Data items
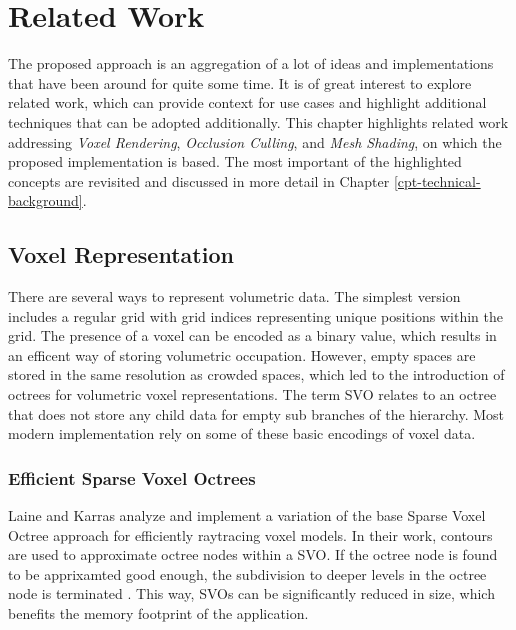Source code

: \chapter{Related Work} \label{cpt-related-work}

The proposed approach is an aggregation of a lot of ideas and implementations that have been 
around for quite some time. It is of great interest to explore related work, which can provide 
context for use cases and highlight additional techniques that can be adopted additionally. 
This chapter highlights related work addressing \emph{Voxel Rendering}, \emph{Occlusion Culling}, 
and \emph{Mesh Shading}, on which the proposed implementation is based. The most important of 
the highlighted concepts are revisited and discussed in more detail in Chapter 
\ref{cpt-technical-background}. 


\section{Voxel Representation} \label{sec-voxel-representation}

There are several ways to represent volumetric data. The simplest version includes a regular 
grid with grid indices representing unique positions within the grid. The presence of a voxel 
can be encoded as a binary value, which results in an efficent way of storing volumetric occupation.
However, empty spaces are stored in the same resolution as crowded spaces, which led to the 
introduction of octrees for volumetric voxel representations. The term \ac{SVO} relates to an 
octree that does not store any child data for empty sub branches of the hierarchy. Most modern 
implementation rely on some of these basic encodings of voxel data.  


\subsection*{Efficient Sparse Voxel Octrees}

Laine and Karras \cite{Laine2010} analyze and implement a variation of the base Sparse Voxel Octree approach for 
efficiently raytracing voxel models. In their work, contours are used to approximate octree nodes within a \ac{SVO}. If the 
octree node is found to be apprixamted good enough, the subdivision to deeper levels in the octree node is terminated
\cite{Kampe2013,Laine2010}. This way, \ac{SVO}s can be significantly reduced in size, which benefits the memory 
footprint of the application. \\

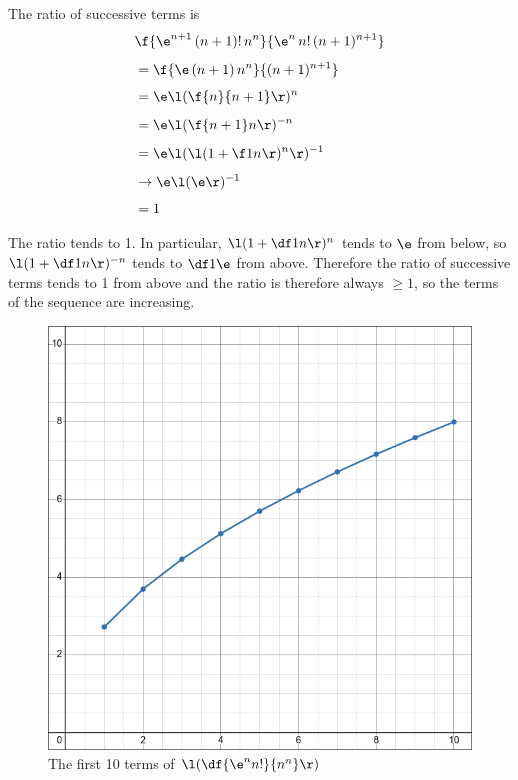 \documentclass[a4paper]{article}
\begin{document}
The ratio of successive terms is \begin{align*}
& \f{\e^{n+1}\, (n+1)!\, n^n}{\e^n\, n!\, (n+1)^{n+1}}\\[1ex]
&= \f{\e\, (n+1)\, n^n}{(n+1)^{n+1}}\\[1ex]
&= \e \l(\f{n}{n+1}\r)^n\\[1ex]
&= \e \l(\f{n+1}n\r)^{-n}\\[1ex]
&= \e \l(\l(1 + \f1n\r)^n\r)^{-1}\\[1ex]
&\to \e \l(\e\r)^{-1}\\[1ex]
&= 1
\end{align*}

The ratio tends to 1. In particular, $\l(1+\df1n\r)^n$ tends to $\e$ from below, so $\l(1+\df1n\r)^{-n}$ tends to $\df1\e$ from above. Therefore the ratio of successive terms tends to 1 from above and the ratio is therefore always $\ge 1$, so the terms of the sequence are increasing.

\begin{figure}[hbtp]
	\centering
	\includegraphics[scale=0.4]{Q4a}
	\caption{The first 10 terms of $\l(\df{\e^n n!}{n^n}\r)$}
\end{figure}
\end{document}
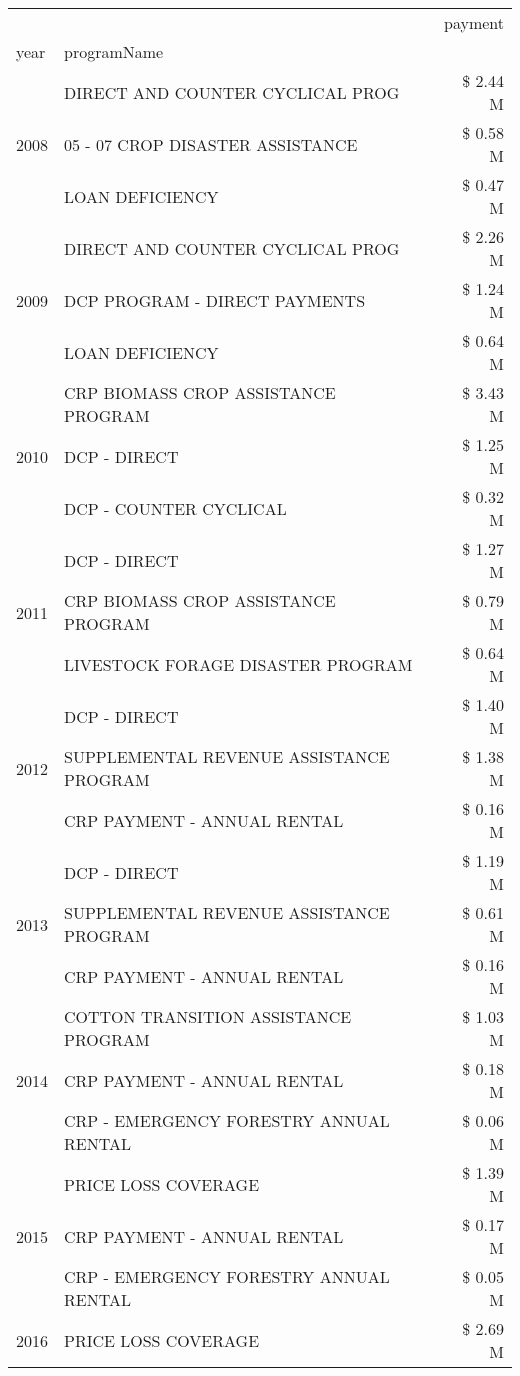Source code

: \begin{tabular}{llr}
\toprule
 &  & payment \\
year & programName &  \\
\midrule
\multirow[t]{3}{*}{2008} & DIRECT AND COUNTER CYCLICAL PROG & \$ 2.44 M \\
 & 05 - 07 CROP DISASTER ASSISTANCE & \$ 0.58 M \\
 & LOAN DEFICIENCY & \$ 0.47 M \\
\cline{1-3}
\multirow[t]{3}{*}{2009} & DIRECT AND COUNTER CYCLICAL PROG & \$ 2.26 M \\
 & DCP PROGRAM - DIRECT PAYMENTS & \$ 1.24 M \\
 & LOAN DEFICIENCY & \$ 0.64 M \\
\cline{1-3}
\multirow[t]{3}{*}{2010} & CRP BIOMASS CROP ASSISTANCE PROGRAM & \$ 3.43 M \\
 & DCP - DIRECT & \$ 1.25 M \\
 & DCP - COUNTER CYCLICAL & \$ 0.32 M \\
\cline{1-3}
\multirow[t]{3}{*}{2011} & DCP - DIRECT & \$ 1.27 M \\
 & CRP BIOMASS CROP ASSISTANCE PROGRAM & \$ 0.79 M \\
 & LIVESTOCK FORAGE DISASTER PROGRAM & \$ 0.64 M \\
\cline{1-3}
\multirow[t]{3}{*}{2012} & DCP - DIRECT & \$ 1.40 M \\
 & SUPPLEMENTAL REVENUE ASSISTANCE PROGRAM & \$ 1.38 M \\
 & CRP PAYMENT - ANNUAL RENTAL & \$ 0.16 M \\
\cline{1-3}
\multirow[t]{3}{*}{2013} & DCP - DIRECT & \$ 1.19 M \\
 & SUPPLEMENTAL REVENUE ASSISTANCE PROGRAM & \$ 0.61 M \\
 & CRP PAYMENT - ANNUAL RENTAL & \$ 0.16 M \\
\cline{1-3}
\multirow[t]{3}{*}{2014} & COTTON TRANSITION ASSISTANCE PROGRAM & \$ 1.03 M \\
 & CRP PAYMENT - ANNUAL RENTAL & \$ 0.18 M \\
 & CRP - EMERGENCY FORESTRY ANNUAL RENTAL & \$ 0.06 M \\
\cline{1-3}
\multirow[t]{3}{*}{2015} & PRICE LOSS COVERAGE & \$ 1.39 M \\
 & CRP PAYMENT - ANNUAL RENTAL & \$ 0.17 M \\
 & CRP - EMERGENCY FORESTRY ANNUAL RENTAL & \$ 0.05 M \\
\cline{1-3}
\multirow[t]{3}{*}{2016} & PRICE LOSS COVERAGE & \$ 2.69 M \\

\end{tabular}

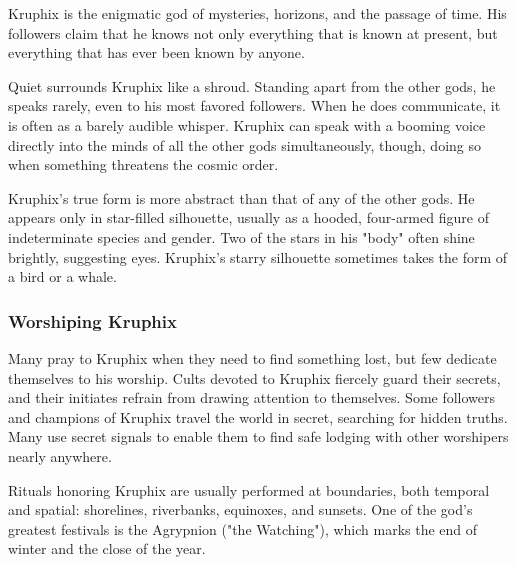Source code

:     Kruphix is the enigmatic god of mysteries, horizons, and the passage of time. His followers claim that he knows not only everything that is known at present, but everything that has ever been known by anyone.

    Quiet surrounds Kruphix like a shroud. Standing apart from the other gods, he speaks rarely, even to his most favored followers. When he does communicate, it is often as a barely audible whisper. Kruphix can speak with a booming voice directly into the minds of all the other gods simultaneously, though, doing so when something threatens the cosmic order.

    Kruphix's true form is more abstract than that of any of the other gods. He appears only in star-filled silhouette, usually as a hooded, four-armed figure of indeterminate species and gender. Two of the stars in his "body" often shine brightly, suggesting eyes. Kruphix's starry silhouette sometimes takes the form of a bird or a whale.

    \subsubsection{Worshiping Kruphix}
        Many pray to Kruphix when they need to find something lost, but few dedicate themselves to his worship. Cults devoted to Kruphix fiercely guard their secrets, and their initiates refrain from drawing attention to themselves. Some followers and champions of Kruphix travel the world in secret, searching for hidden truths. Many use secret signals to enable them to find safe lodging with other worshipers nearly anywhere.

        Rituals honoring Kruphix are usually performed at boundaries, both temporal and spatial: shorelines, riverbanks, equinoxes, and sunsets. One of the god's greatest festivals is the Agrypnion ("the Watching"), which marks the end of winter and the close of the year.
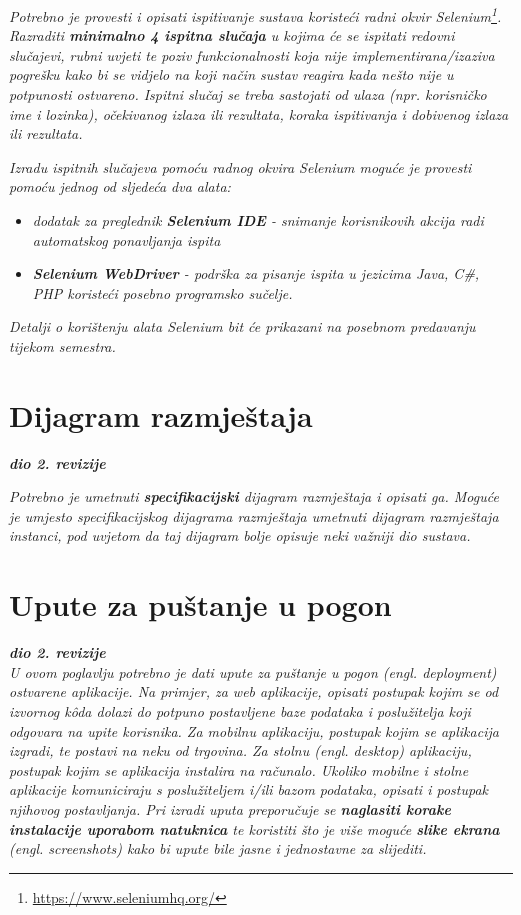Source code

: 			 \textit{Potrebno je provesti i opisati ispitivanje sustava koristeći radni okvir Selenium\footnote{\url{https://www.seleniumhq.org/}}. Razraditi \textbf{minimalno 4 ispitna slučaja} u kojima će se ispitati redovni slučajevi, rubni uvjeti te poziv funkcionalnosti koja nije implementirana/izaziva pogrešku kako bi se vidjelo na koji način sustav reagira kada nešto nije u potpunosti ostvareno. Ispitni slučaj se treba sastojati od ulaza (npr. korisničko ime i lozinka), očekivanog izlaza ili rezultata, koraka ispitivanja i dobivenog izlaza ili rezultata.\\ }
			 
			 \textit{Izradu ispitnih slučajeva pomoću radnog okvira Selenium moguće je provesti pomoću jednog od sljedeća dva alata:}
			 \begin{itemize}
			 	\item \textit{dodatak za preglednik \textbf{Selenium IDE} - snimanje korisnikovih akcija radi automatskog ponavljanja ispita	}
			 	\item \textit{\textbf{Selenium WebDriver} - podrška za pisanje ispita u jezicima Java, C\#, PHP koristeći posebno programsko sučelje.}
			 \end{itemize}
		 	\textit{Detalji o korištenju alata Selenium bit će prikazani na posebnom predavanju tijekom semestra.}
			
			\eject 
		
		
		\section{Dijagram razmještaja}
			
			\textbf{\textit{dio 2. revizije}}
			
			 \textit{Potrebno je umetnuti \textbf{specifikacijski} dijagram razmještaja i opisati ga. Moguće je umjesto specifikacijskog dijagrama razmještaja umetnuti dijagram razmještaja instanci, pod uvjetom da taj dijagram bolje opisuje neki važniji dio sustava.}
			
			\eject 
		
		\section{Upute za puštanje u pogon}
		
			\textbf{\textit{dio 2. revizije}}\\
		
			 \textit{U ovom poglavlju potrebno je dati upute za puštanje u pogon (engl. deployment) ostvarene aplikacije. Na primjer, za web aplikacije, opisati postupak kojim se od izvornog kôda dolazi do potpuno postavljene baze podataka i poslužitelja koji odgovara na upite korisnika. Za mobilnu aplikaciju, postupak kojim se aplikacija izgradi, te postavi na neku od trgovina. Za stolnu (engl. desktop) aplikaciju, postupak kojim se aplikacija instalira na računalo. Ukoliko mobilne i stolne aplikacije komuniciraju s poslužiteljem i/ili bazom podataka, opisati i postupak njihovog postavljanja. Pri izradi uputa preporučuje se \textbf{naglasiti korake instalacije uporabom natuknica} te koristiti što je više moguće \textbf{slike ekrana} (engl. screenshots) kako bi upute bile jasne i jednostavne za slijediti.}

> WORK INSTRUCTION
Work through the entries, filtering for the string "CYCLICAL", and copy each line that holds it.

> RESULT
\multirow[t]{3}{*}{2008} & DIRECT AND COUNTER CYCLICAL PROG & \$ 2.44 M \\
\multirow[t]{3}{*}{2009} & DIRECT AND COUNTER CYCLICAL PROG & \$ 2.26 M \\
 & DCP - COUNTER CYCLICAL & \$ 0.32 M \\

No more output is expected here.